Stan did not answer but turned and reached for the satellite phone. He fumbled with the buttons and cursed himself under his breath as he struggled to make contact with the command centre on the Isle of Wight.
“Danny,” he said as he raised the phone to his ear and heard the dial tone, “get the LTD ready and pointed at the first junction. Make sure it’s secure because we won’t be here to correct its aim if it slips.”
Without needing to be told, Bull and Marty began checking their own weapons and ammunition, grabbing only what they needed to fight and dumping their heavy packs to one side. They pulled out their water bottles and began taking large gulps then passing them onto Stan and Danny who were both busy with other matters.
“Taff, Bobby, prepare to move in one minute,” Marty called into his mouthpiece while Stan sent his situation report to HQ and informed them that they were withdrawing from their over-watch position.
Ready to move, the team headed for the door of the stairwell. Stan followed at the rear as the others began filing through and descending the first flight. There had been no time to guide in the next wave of airstrikes but with the ground ablaze, it would be impossible for the pilots to miss their targets. They had their approach bearings and the LTD had been left aiming its laser into the centre of the closest junction.

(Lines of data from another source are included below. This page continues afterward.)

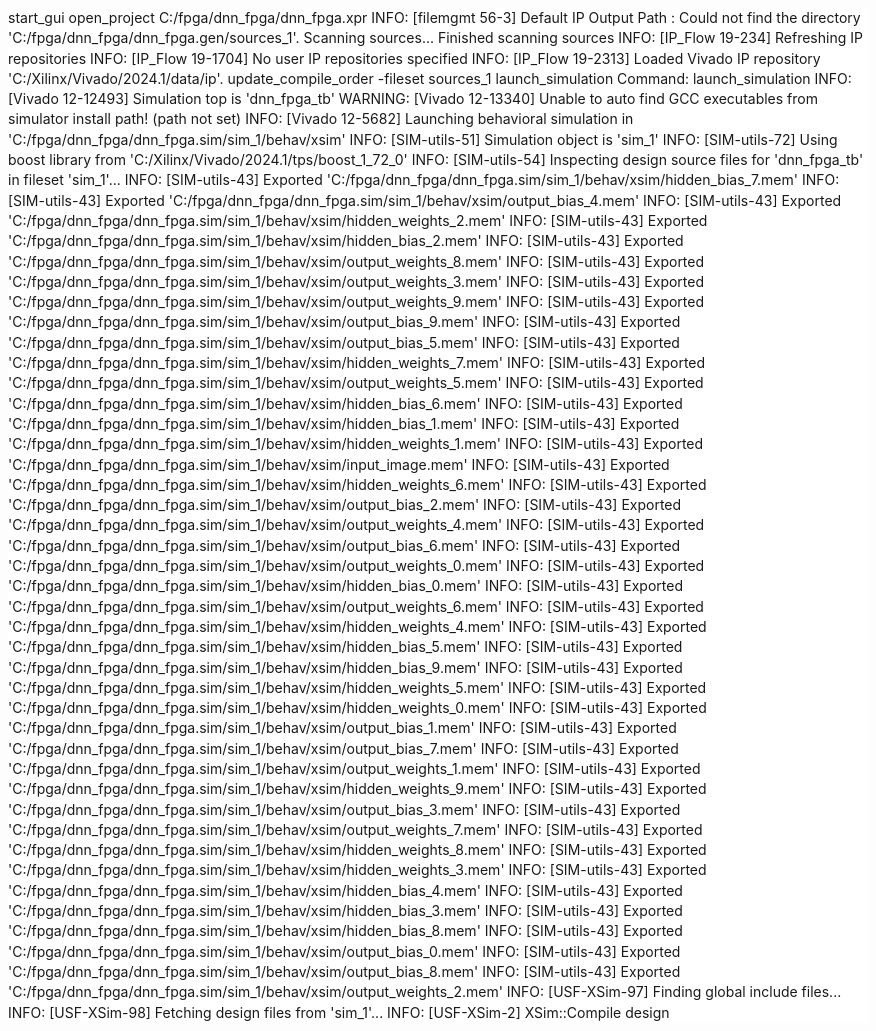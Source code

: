 start_gui
open_project C:/fpga/dnn_fpga/dnn_fpga.xpr
INFO: [filemgmt 56-3] Default IP Output Path : Could not find the directory 'C:/fpga/dnn_fpga/dnn_fpga.gen/sources_1'.
Scanning sources...
Finished scanning sources
INFO: [IP_Flow 19-234] Refreshing IP repositories
INFO: [IP_Flow 19-1704] No user IP repositories specified
INFO: [IP_Flow 19-2313] Loaded Vivado IP repository 'C:/Xilinx/Vivado/2024.1/data/ip'.
update_compile_order -fileset sources_1
launch_simulation
Command: launch_simulation 
INFO: [Vivado 12-12493] Simulation top is 'dnn_fpga_tb'
WARNING: [Vivado 12-13340] Unable to auto find GCC executables from simulator install path! (path not set)
INFO: [Vivado 12-5682] Launching behavioral simulation in 'C:/fpga/dnn_fpga/dnn_fpga.sim/sim_1/behav/xsim'
INFO: [SIM-utils-51] Simulation object is 'sim_1'
INFO: [SIM-utils-72] Using boost library from 'C:/Xilinx/Vivado/2024.1/tps/boost_1_72_0'
INFO: [SIM-utils-54] Inspecting design source files for 'dnn_fpga_tb' in fileset 'sim_1'...
INFO: [SIM-utils-43] Exported 'C:/fpga/dnn_fpga/dnn_fpga.sim/sim_1/behav/xsim/hidden_bias_7.mem'
INFO: [SIM-utils-43] Exported 'C:/fpga/dnn_fpga/dnn_fpga.sim/sim_1/behav/xsim/output_bias_4.mem'
INFO: [SIM-utils-43] Exported 'C:/fpga/dnn_fpga/dnn_fpga.sim/sim_1/behav/xsim/hidden_weights_2.mem'
INFO: [SIM-utils-43] Exported 'C:/fpga/dnn_fpga/dnn_fpga.sim/sim_1/behav/xsim/hidden_bias_2.mem'
INFO: [SIM-utils-43] Exported 'C:/fpga/dnn_fpga/dnn_fpga.sim/sim_1/behav/xsim/output_weights_8.mem'
INFO: [SIM-utils-43] Exported 'C:/fpga/dnn_fpga/dnn_fpga.sim/sim_1/behav/xsim/output_weights_3.mem'
INFO: [SIM-utils-43] Exported 'C:/fpga/dnn_fpga/dnn_fpga.sim/sim_1/behav/xsim/output_weights_9.mem'
INFO: [SIM-utils-43] Exported 'C:/fpga/dnn_fpga/dnn_fpga.sim/sim_1/behav/xsim/output_bias_9.mem'
INFO: [SIM-utils-43] Exported 'C:/fpga/dnn_fpga/dnn_fpga.sim/sim_1/behav/xsim/output_bias_5.mem'
INFO: [SIM-utils-43] Exported 'C:/fpga/dnn_fpga/dnn_fpga.sim/sim_1/behav/xsim/hidden_weights_7.mem'
INFO: [SIM-utils-43] Exported 'C:/fpga/dnn_fpga/dnn_fpga.sim/sim_1/behav/xsim/output_weights_5.mem'
INFO: [SIM-utils-43] Exported 'C:/fpga/dnn_fpga/dnn_fpga.sim/sim_1/behav/xsim/hidden_bias_6.mem'
INFO: [SIM-utils-43] Exported 'C:/fpga/dnn_fpga/dnn_fpga.sim/sim_1/behav/xsim/hidden_bias_1.mem'
INFO: [SIM-utils-43] Exported 'C:/fpga/dnn_fpga/dnn_fpga.sim/sim_1/behav/xsim/hidden_weights_1.mem'
INFO: [SIM-utils-43] Exported 'C:/fpga/dnn_fpga/dnn_fpga.sim/sim_1/behav/xsim/input_image.mem'
INFO: [SIM-utils-43] Exported 'C:/fpga/dnn_fpga/dnn_fpga.sim/sim_1/behav/xsim/hidden_weights_6.mem'
INFO: [SIM-utils-43] Exported 'C:/fpga/dnn_fpga/dnn_fpga.sim/sim_1/behav/xsim/output_bias_2.mem'
INFO: [SIM-utils-43] Exported 'C:/fpga/dnn_fpga/dnn_fpga.sim/sim_1/behav/xsim/output_weights_4.mem'
INFO: [SIM-utils-43] Exported 'C:/fpga/dnn_fpga/dnn_fpga.sim/sim_1/behav/xsim/output_bias_6.mem'
INFO: [SIM-utils-43] Exported 'C:/fpga/dnn_fpga/dnn_fpga.sim/sim_1/behav/xsim/output_weights_0.mem'
INFO: [SIM-utils-43] Exported 'C:/fpga/dnn_fpga/dnn_fpga.sim/sim_1/behav/xsim/hidden_bias_0.mem'
INFO: [SIM-utils-43] Exported 'C:/fpga/dnn_fpga/dnn_fpga.sim/sim_1/behav/xsim/output_weights_6.mem'
INFO: [SIM-utils-43] Exported 'C:/fpga/dnn_fpga/dnn_fpga.sim/sim_1/behav/xsim/hidden_weights_4.mem'
INFO: [SIM-utils-43] Exported 'C:/fpga/dnn_fpga/dnn_fpga.sim/sim_1/behav/xsim/hidden_bias_5.mem'
INFO: [SIM-utils-43] Exported 'C:/fpga/dnn_fpga/dnn_fpga.sim/sim_1/behav/xsim/hidden_bias_9.mem'
INFO: [SIM-utils-43] Exported 'C:/fpga/dnn_fpga/dnn_fpga.sim/sim_1/behav/xsim/hidden_weights_5.mem'
INFO: [SIM-utils-43] Exported 'C:/fpga/dnn_fpga/dnn_fpga.sim/sim_1/behav/xsim/hidden_weights_0.mem'
INFO: [SIM-utils-43] Exported 'C:/fpga/dnn_fpga/dnn_fpga.sim/sim_1/behav/xsim/output_bias_1.mem'
INFO: [SIM-utils-43] Exported 'C:/fpga/dnn_fpga/dnn_fpga.sim/sim_1/behav/xsim/output_bias_7.mem'
INFO: [SIM-utils-43] Exported 'C:/fpga/dnn_fpga/dnn_fpga.sim/sim_1/behav/xsim/output_weights_1.mem'
INFO: [SIM-utils-43] Exported 'C:/fpga/dnn_fpga/dnn_fpga.sim/sim_1/behav/xsim/hidden_weights_9.mem'
INFO: [SIM-utils-43] Exported 'C:/fpga/dnn_fpga/dnn_fpga.sim/sim_1/behav/xsim/output_bias_3.mem'
INFO: [SIM-utils-43] Exported 'C:/fpga/dnn_fpga/dnn_fpga.sim/sim_1/behav/xsim/output_weights_7.mem'
INFO: [SIM-utils-43] Exported 'C:/fpga/dnn_fpga/dnn_fpga.sim/sim_1/behav/xsim/hidden_weights_8.mem'
INFO: [SIM-utils-43] Exported 'C:/fpga/dnn_fpga/dnn_fpga.sim/sim_1/behav/xsim/hidden_weights_3.mem'
INFO: [SIM-utils-43] Exported 'C:/fpga/dnn_fpga/dnn_fpga.sim/sim_1/behav/xsim/hidden_bias_4.mem'
INFO: [SIM-utils-43] Exported 'C:/fpga/dnn_fpga/dnn_fpga.sim/sim_1/behav/xsim/hidden_bias_3.mem'
INFO: [SIM-utils-43] Exported 'C:/fpga/dnn_fpga/dnn_fpga.sim/sim_1/behav/xsim/hidden_bias_8.mem'
INFO: [SIM-utils-43] Exported 'C:/fpga/dnn_fpga/dnn_fpga.sim/sim_1/behav/xsim/output_bias_0.mem'
INFO: [SIM-utils-43] Exported 'C:/fpga/dnn_fpga/dnn_fpga.sim/sim_1/behav/xsim/output_bias_8.mem'
INFO: [SIM-utils-43] Exported 'C:/fpga/dnn_fpga/dnn_fpga.sim/sim_1/behav/xsim/output_weights_2.mem'
INFO: [USF-XSim-97] Finding global include files...
INFO: [USF-XSim-98] Fetching design files from 'sim_1'...
INFO: [USF-XSim-2] XSim::Compile design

Stan took a glance back over his shoulder before passing through the door. Far off in the distance he saw a new set of dark objects making their way up from the south. They were bulkier than the first two waves and moving at a much slower pace. They were the first of the assault troops moving up in the Chinooks. The break-in had begun. Stan knew that at that same moment, a column of vehicles would be thrusting northwards from the airfield to open a corridor of resupply and reinforcement for the forward elements. They did not have enough helicopters to transport them all so a ground element needed to be established also. Soon the southern outskirts of the city would be a war zone as the advance pushed forward through the streets, clearing the buildings and destroying the infected that remained in the area.